Léona leant forward and touched me reassuringly on the shoulder. "Don't worry, Lothíriel. Just be more careful to stay near the boat." Amusement swung in his tone. "Or the next time you go swimming, tell me so I can watch you."
Heat flooded my cheeks. I had learnt my lesson! Even though I could have done with another wash – my hair was full of leaves and twigs from lying in hiding.
Meanwhile Léona busied himself with spreading out our bedding of empty bags in the stern of the boat. "We will have to sleep here tonight," he said, "there's no place anywhere else."
We? As I watched uncertainly, he sat down and pulled one of the bags up to cover him. Then he moved over and indicated the space by his side with a sweeping gesture of his hand. "My lady, I am tired, so I bid you good night." He lay down and turned on his side to face outwards.
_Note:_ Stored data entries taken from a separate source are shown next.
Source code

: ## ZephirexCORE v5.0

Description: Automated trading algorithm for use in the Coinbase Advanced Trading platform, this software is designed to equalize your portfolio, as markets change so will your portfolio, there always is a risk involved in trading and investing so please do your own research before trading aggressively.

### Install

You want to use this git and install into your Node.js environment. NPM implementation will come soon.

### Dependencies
Reassured by his matter-of-fact manner, I crawled to the place vacated for me and followed his example, leaving as much space between his back and mine as possible. Just to be sure, I also stuffed two of the jute bags in the gap between us. The smell of cabbage hung about us and chill air crept up from the waters below us. Not that this seemed to bother Léona, for soon his regular breaths announced that he had slipped into well deserved slumber.
My second night in his company – third if you counted the one he had spent wrapped up in the carpet. I had not thought that travelling up Cair Andros would take so much time and had expected to reach Minas Tirith much sooner. What would my father say? I feared I was in for a severe reprimand. At least such a very public flight should have put paid to King Éomer's interest in me; surely now he would not want me anymore, good connections or not. Unless Father decided my escapade was all the more reason to get me married off as quickly as possible and made him an offer he could not resist? The fiefdom of Dol Amroth was the richest of Gondor.
I shifted uncomfortably on my hard bed of planks. I wasn't looking forward to having to face my father. Although if all went well, at least he would never find out that I had not travelled down the river on my own. Hopefully Léona could just fade into the crowd at the Harlond and make his own way back to his company. And out of my life.
I lay awake for a long time, watching the stars wheel above us. How little they cared for the concerns of us poor mortals.